The Custodian shall provide the Fund with any report obtained by
the Custodian on the system of internal accounting control of the Book-
Entry System or the Depository and with such reports on its own systems
of internal accounting control as the Fund may reasonably request from
time to time.
12. Term and Termination.
(a) This Agreement shall become effective on the date first set forth
above (the "Effective Date") and shall continue in effect thereafter
until such time as this Agreement may be terminated in accordance with
the provisions hereof.
(b) Either of the parties hereto may terminate this Agreement by
giving to the other party a notice in writing specifying the date of
such termination, which shall be not less than 60 days after the date
of receipt of such notice. In the event such notice is given by the
Fund, it shall be accompanied by a certified vote of the Board of
Directors of the Fund, electing to terminate this Agreement and
designating a successor custodian or custodians, which shall be a
person qualified to so act under the 1940 Act.

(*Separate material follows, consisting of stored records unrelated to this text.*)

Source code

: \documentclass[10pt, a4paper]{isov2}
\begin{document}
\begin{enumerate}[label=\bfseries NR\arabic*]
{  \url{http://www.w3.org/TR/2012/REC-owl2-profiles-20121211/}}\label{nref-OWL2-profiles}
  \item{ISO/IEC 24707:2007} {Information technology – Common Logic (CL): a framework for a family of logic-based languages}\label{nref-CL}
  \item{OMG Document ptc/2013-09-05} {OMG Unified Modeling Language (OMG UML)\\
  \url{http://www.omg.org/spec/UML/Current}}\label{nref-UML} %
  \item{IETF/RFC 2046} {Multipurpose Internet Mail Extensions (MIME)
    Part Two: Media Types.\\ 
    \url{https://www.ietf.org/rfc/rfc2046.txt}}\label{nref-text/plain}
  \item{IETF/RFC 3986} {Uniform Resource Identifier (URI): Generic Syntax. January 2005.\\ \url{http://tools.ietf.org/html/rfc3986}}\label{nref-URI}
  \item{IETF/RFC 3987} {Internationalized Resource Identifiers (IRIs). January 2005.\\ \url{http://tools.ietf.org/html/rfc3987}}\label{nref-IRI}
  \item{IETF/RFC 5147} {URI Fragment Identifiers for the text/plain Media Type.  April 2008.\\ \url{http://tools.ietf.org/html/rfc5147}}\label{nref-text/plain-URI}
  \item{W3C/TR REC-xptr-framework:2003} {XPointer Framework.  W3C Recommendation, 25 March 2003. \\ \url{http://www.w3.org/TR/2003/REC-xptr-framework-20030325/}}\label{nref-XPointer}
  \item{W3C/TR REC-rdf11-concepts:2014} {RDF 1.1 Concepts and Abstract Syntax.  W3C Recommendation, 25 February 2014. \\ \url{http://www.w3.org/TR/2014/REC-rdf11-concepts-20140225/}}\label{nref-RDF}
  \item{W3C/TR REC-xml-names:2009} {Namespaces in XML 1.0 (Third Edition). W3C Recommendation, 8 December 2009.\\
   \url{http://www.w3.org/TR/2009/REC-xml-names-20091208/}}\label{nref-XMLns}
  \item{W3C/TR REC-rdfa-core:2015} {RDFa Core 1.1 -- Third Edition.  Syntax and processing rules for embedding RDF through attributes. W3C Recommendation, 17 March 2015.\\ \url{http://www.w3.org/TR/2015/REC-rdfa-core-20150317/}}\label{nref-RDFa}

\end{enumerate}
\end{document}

In the event such notice is given by the Custodian, the Fund
shall, on or before the termination date, deliver to the Custodian a
certified vote of the Board of Directors of the Fund, designating a
successor custodian or custodians. In the absence of such designation
by the Fund, the Custodian may designate a successor custodian, which
shall be a person qualified to so act under the 1940 Act. If the Fund
fails to designate a successor custodian, the Fund shall upon the date
specified in the notice of termination of this Agreement and upon the
delivery by the Custodian of all Securities (other than Securities held
in the Book-Entry System which cannot be delivered to the Fund) and
monies then owned by the Fund, be deemed to be its own custodian and
the Custodian shall thereby be relieved of all duties and
responsibilities pursuant to this Agreement, other than the duty with
respect to Securities held in the Book-Entry System which cannot be
delivered to the Fund.
(c) Upon the date set forth in such notice under paragraph (b) of this
Section 12, this Agreement shall terminate to the extent specified in
such notice, and the Custodian shall upon receipt of a notice of
acceptance by the successor custodian on that date deliver directly to
the successor custodian all Securities and monies then held by the
Custodian on behalf of the Fund, after deducting all fees, expenses and
other amounts for the payment or reimbursement of which it shall then
be entitled.
13. Limitation of Liability.
The Fund and the Custodian agree that the obligations of the Fund
under this Agreement shall not be binding upon any of the Directors,
shareholders, nominees, officers, employees or agents, whether past,
present or future, of the Fund, individually, but are binding only upon
the assets and property of the Fund, as provided in the Articles of
Incorporation. The execution and delivery of this Agreement have been
authorized by the Directors of the Fund, and signed by an authorized
officer of the Fund, acting as such, and neither such authorization by
such Directors nor such execution and delivery by such officer shall be
deemed to have been made by any of them or any shareholder of the Fund
individually or to impose any liability on any of them or any
shareholder of the Fund personally, but shall bind only the assets and
property of the Fund as provided in the Articles of Incorporation.
14. Miscellaneous.
(a) Annexed hereto as Appendix A is a certification signed by the
Secretary of the Fund setting forth the names and the signatures of the
present Authorized Persons. The Fund agrees to furnish to the
Custodian a new certification in similar form in the event that any
such present Authorized Person ceases to be such an Authorized Person
or in the event that other or additional Authorized Persons are elected
or appointed. Until such new certification shall be received, the
Custodian shall be fully protected in acting under the provisions of
this Agreement upon Oral Instructions or signatures of the present
Authorized Persons as set forth in the last delivered certification.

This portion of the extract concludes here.